In a year with the most significant rule changes implemented in decades, what did we learn about baseball in 2023? How have the new regulations and restrictions changed the game we know and love? And what do the standings tell us about what to expect in years to come?

Let’s dive in.

The pitch clock works


The sport long revered for not having a clock? It has a clock now. And it has, as expected, made baseball games a lot shorter. The average time of a nine-inning game in 2023 — two hours and 39 minutes — is not only down considerably from the 3:03 mark from a year ago (and the record-high 3:10 from 2021), it’s the lowest since 1985.

MLB PR presented a comparison earlier this week of how few nine-inning games this season have surpassed three hours and 30 minutes relative to recent years, and indeed, the contrast is stark:

  • 2021: 390 (all-time record)
  • 2022: 231
  • 2023: 9

Add another half-hour, and you’ll find that four-hour nine-inning games — of which there were 19 a year ago and a record-high 39 in 2021 — are essentially dead. There has not been a single four-hour nine-inning game this season, and if that holds, it would be the first time since 2004 that there wasn’t a single such game played during the regular season. 

Shorten the measure to three hours and the difference becomes even more stunning. Through Tuesday, there were 281 nine-inning games that lasted over three hours this season, down dramatically from a record high set in 2021 of 1,404 such games. The last season there were fewer than 300 three-hour nine-inning games was 1985.

To me, though, the overall time saved means less than the improved flow of an average game. Better pace of play was always the priority rather than shorter games, and that has undeniably been achieved. Gone are all the unnecessary delays by both pitchers and batters over the course of a plate appearance, allowing the flow of each inning to be dictated by the action unfolding on the field rather than subtle habits that do nothing to advance the sport we all want to actually watch happen. 

Most impressively, the players adapted to the clock shockingly quickly over the course of the season, leaving just a handful of violations occurring across the league on any given night and the clock largely fading into the background more than becoming a main character as the season progressed. 

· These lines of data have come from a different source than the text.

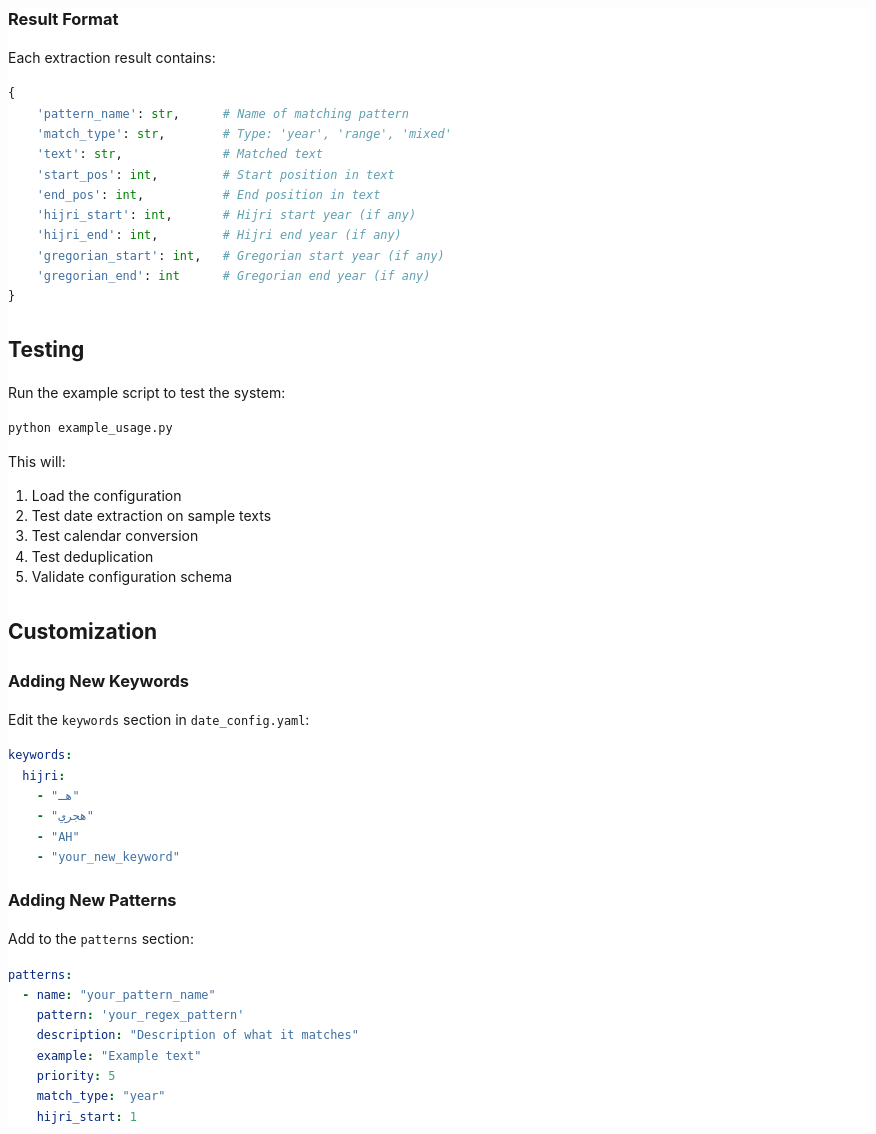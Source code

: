 ### Result Format

Each extraction result contains:

```python
{
    'pattern_name': str,      # Name of matching pattern
    'match_type': str,        # Type: 'year', 'range', 'mixed'
    'text': str,              # Matched text
    'start_pos': int,         # Start position in text
    'end_pos': int,           # End position in text
    'hijri_start': int,       # Hijri start year (if any)
    'hijri_end': int,         # Hijri end year (if any)
    'gregorian_start': int,   # Gregorian start year (if any)
    'gregorian_end': int      # Gregorian end year (if any)
}
```

## Testing

Run the example script to test the system:

```bash
python example_usage.py
```

This will:
1. Load the configuration
2. Test date extraction on sample texts
3. Test calendar conversion
4. Test deduplication
5. Validate configuration schema

## Customization

### Adding New Keywords

Edit the `keywords` section in `date_config.yaml`:

```yaml
keywords:
  hijri:
    - "هـ"
    - "هجري"
    - "AH"
    - "your_new_keyword"
```

### Adding New Patterns

Add to the `patterns` section:

```yaml
patterns:
  - name: "your_pattern_name"
    pattern: 'your_regex_pattern'
    description: "Description of what it matches"
    example: "Example text"
    priority: 5
    match_type: "year"
    hijri_start: 1
```
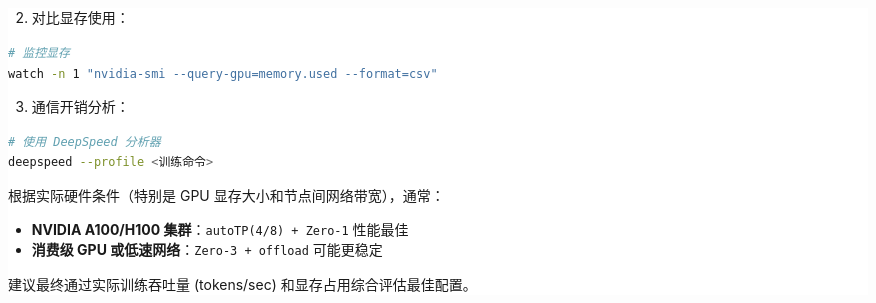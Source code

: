 2. 对比显存使用：
```bash
# 监控显存
watch -n 1 "nvidia-smi --query-gpu=memory.used --format=csv"
```

3. 通信开销分析：
```bash
# 使用 DeepSpeed 分析器
deepspeed --profile <训练命令>
```

根据实际硬件条件（特别是 GPU 显存大小和节点间网络带宽），通常：
- **NVIDIA A100/H100 集群**：`autoTP(4/8) + Zero-1` 性能最佳
- **消费级 GPU 或低速网络**：`Zero-3 + offload` 可能更稳定

建议最终通过实际训练吞吐量 (tokens/sec) 和显存占用综合评估最佳配置。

I’m still curious to see if the clock negatively impacts the traditional late-inning tension of October games, but strictly from a regular-season standpoint, it’s difficult not to call the clock a smash hit. 

Steals are back, baby

By making the bases bigger and limiting the number of times a pitcher can "disengage" from the mound to hold runners on, MLB sought to revitalize the running game that had slowly evaporated over the past decade. Stolen base attempts — successful or not — are one of the more exciting moments in any game, and these rules intended to restore the frequency with which those plays occurred in a league that was increasingly prioritizing walks and homers in run production efforts more than advancing runners via stolen bases.

Mission accomplished — well, mostly.

Ronald Acuna Jr.'s successful quest for 40 homers and 40 steals — and his historic achievement of 70 steals, a mark we haven’t seen since Jacoby Ellsbury in 2009 — has rightfully received ample attention as the poster child of this glorious new steal-happy era. Beyond Acuna’s historic campaign, a near-record number of players (17) have reached 20 homers and 20 steals this season, further emphasizing the power-speed possibilities that the new rules boldly encourage. 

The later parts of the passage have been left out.